Arielle Cox Arielle Cox

Tony Tye, InTempo Product Manager and former Chief Technology Officer of a multi-location equipment rental business, shares some of his recommendations for more accurate inventory tracking.

When you think about managing your rental inventory, you have to think about the life of a piece of equipment. Let's think about the lifespan of a part number.

That lifespan begins when you purchase a new piece of equipment. You purchase it, you receive it, you control it, you count it, you analyze what you're using, and then you set up your reorder process on what you need.

PO Approvals

A lot of the controls that rental companies put in place start with who is buying the equipment (or parts, or merchandise). Who do you want to be able to order new items? You can use buyer authorization settings in your rental software to control that process. Authorizations are your first defense against wasteful purchasing and can be set up for various product types, categories, and line-item amounts (i.e., the total amount of the purchase order or individual amounts for each product on the order).

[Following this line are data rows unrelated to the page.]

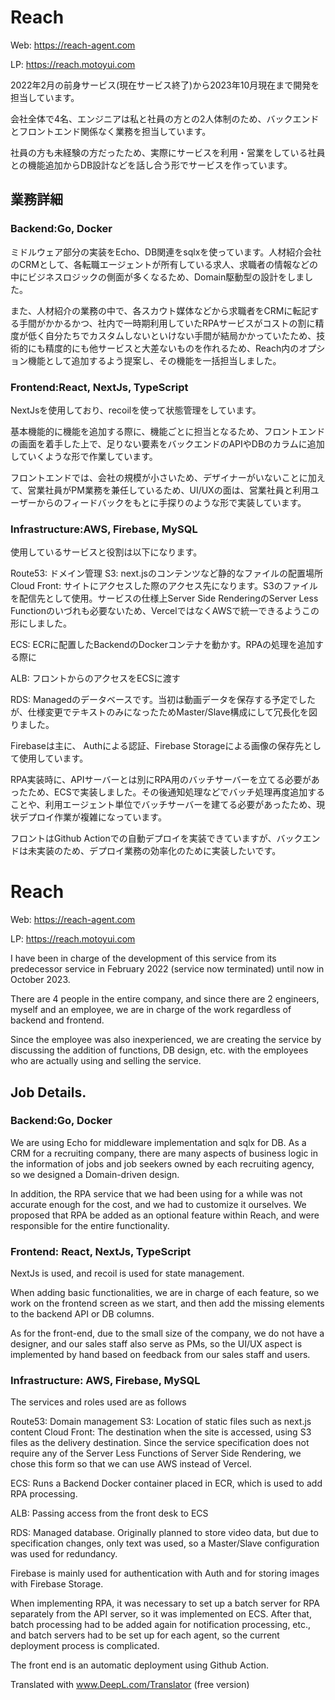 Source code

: # Reach

Web: https://reach-agent.com

LP: https://reach.motoyui.com

2022年2月の前身サービス(現在サービス終了)から2023年10月現在まで開発を担当しています。

会社全体で4名、エンジニアは私と社員の方との2人体制のため、バックエンドとフロントエンド関係なく業務を担当しています。

社員の方も未経験の方だったため、実際にサービスを利用・営業をしている社員との機能追加からDB設計などを話し合う形でサービスを作っています。

## 業務詳細
### Backend:Go, Docker

ミドルウェア部分の実装をEcho、DB関連をsqlxを使っています。人材紹介会社のCRMとして、各転職エージェントが所有している求人、求職者の情報などの中にビジネスロジックの側面が多くなるため、Domain駆動型の設計をしました。

また、人材紹介の業務の中で、各スカウト媒体などから求職者をCRMに転記する手間がかかるかつ、社内で一時期利用していたRPAサービスがコストの割に精度が低く自分たちでカスタムしないといけない手間が結局かかっていたため、技術的にも精度的にも他サービスと大差ないものを作れるため、Reach内のオプション機能として追加するよう提案し、その機能を一括担当しました。

### Frontend:React, NextJs, TypeScript

NextJsを使用しており、recoilを使って状態管理をしています。

基本機能的に機能を追加する際に、機能ごとに担当となるため、フロントエンドの画面を着手した上で、足りない要素をバックエンドのAPIやDBのカラムに追加していくような形で作業しています。

フロントエンドでは、会社の規模が小さいため、デザイナーがいないことに加えて、営業社員がPM業務を兼任しているため、UI/UXの面は、営業社員と利用ユーザーからのフィードバックをもとに手探りのような形で実装しています。

### Infrastructure:AWS, Firebase, MySQL
使用しているサービスと役割は以下になります。

Route53: ドメイン管理
S3: next.jsのコンテンツなど静的なファイルの配置場所
Cloud Front: サイトにアクセスした際のアクセス先になります。S3のファイルを配信先として使用。サービスの仕様上Server Side RenderingのServer Less Functionのいづれも必要ないため、VercelではなくAWSで統一できるようこの形にしました。

ECS: ECRに配置したBackendのDockerコンテナを動かす。RPAの処理を追加する際に

ALB: フロントからのアクセスをECSに渡す

RDS: Managedのデータベースです。当初は動画データを保存する予定でしたが、仕様変更でテキストのみになったためMaster/Slave構成にして冗長化を図りました。

Firebaseは主に、 Authによる認証、Firebase Storageによる画像の保存先として使用しています。

RPA実装時に、APIサーバーとは別にRPA用のバッチサーバーを立てる必要があったため、ECSで実装しました。その後通知処理などでバッチ処理再度追加することや、利用エージェント単位でバッチサーバーを建てる必要があったため、現状デプロイ作業が複雑になっています。

フロントはGithub Actionでの自動デプロイを実装できていますが、バックエンドは未実装のため、デプロイ業務の効率化のために実装したいです。

# Reach

Web: https://reach-agent.com

LP: https://reach.motoyui.com

I have been in charge of the development of this service from its predecessor service in February 2022 (service now terminated) until now in October 2023.

There are 4 people in the entire company, and since there are 2 engineers, myself and an employee, we are in charge of the work regardless of backend and frontend.

Since the employee was also inexperienced, we are creating the service by discussing the addition of functions, DB design, etc. with the employees who are actually using and selling the service.

## Job Details.
### Backend:Go, Docker

We are using Echo for middleware implementation and sqlx for DB. As a CRM for a recruiting company, there are many aspects of business logic in the information of jobs and job seekers owned by each recruiting agency, so we designed a Domain-driven design.

In addition, the RPA service that we had been using for a while was not accurate enough for the cost, and we had to customize it ourselves. We proposed that RPA be added as an optional feature within Reach, and were responsible for the entire functionality.

### Frontend: React, NextJs, TypeScript

NextJs is used, and recoil is used for state management.

When adding basic functionalities, we are in charge of each feature, so we work on the frontend screen as we start, and then add the missing elements to the backend API or DB columns.

As for the front-end, due to the small size of the company, we do not have a designer, and our sales staff also serve as PMs, so the UI/UX aspect is implemented by hand based on feedback from our sales staff and users.

### Infrastructure: AWS, Firebase, MySQL
The services and roles used are as follows

Route53: Domain management
S3: Location of static files such as next.js content
Cloud Front: The destination when the site is accessed, using S3 files as the delivery destination. Since the service specification does not require any of the Server Less Functions of Server Side Rendering, we chose this form so that we can use AWS instead of Vercel.

ECS: Runs a Backend Docker container placed in ECR, which is used to add RPA processing.

ALB: Passing access from the front desk to ECS

RDS: Managed database. Originally planned to store video data, but due to specification changes, only text was used, so a Master/Slave configuration was used for redundancy.

Firebase is mainly used for authentication with Auth and for storing images with Firebase Storage.

When implementing RPA, it was necessary to set up a batch server for RPA separately from the API server, so it was implemented on ECS. After that, batch processing had to be added again for notification processing, etc., and batch servers had to be set up for each agent, so the current deployment process is complicated.

The front end is an automatic deployment using Github Action.

Translated with www.DeepL.com/Translator (free version)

Of course, it is possible to be too rigid with your approval limits. If, for instance, you have one manager who wants to approve all purchases, this manager may get 20 + emails per day. That will likely be difficult to keep up with. It may take a bit of trial and error to find your sweet spot. However, one option is to set up different approval workflows for parts, merchandise, and equipment, or to break it down for corporate/regions/districts/locations. This prevents one person from dealing with the responsibility of approving every purchase across your entire organization.

You can also set up approval hierarchies, where different users have different levels of approval authorization. For instance - a 4 can approve a 3, a 5 can approve a 4, and it goes all the way from 0 to 9. If one user is out, a user above them in the hierarchy can approve purchases in the meantime to prevent unnecessary bottlenecks.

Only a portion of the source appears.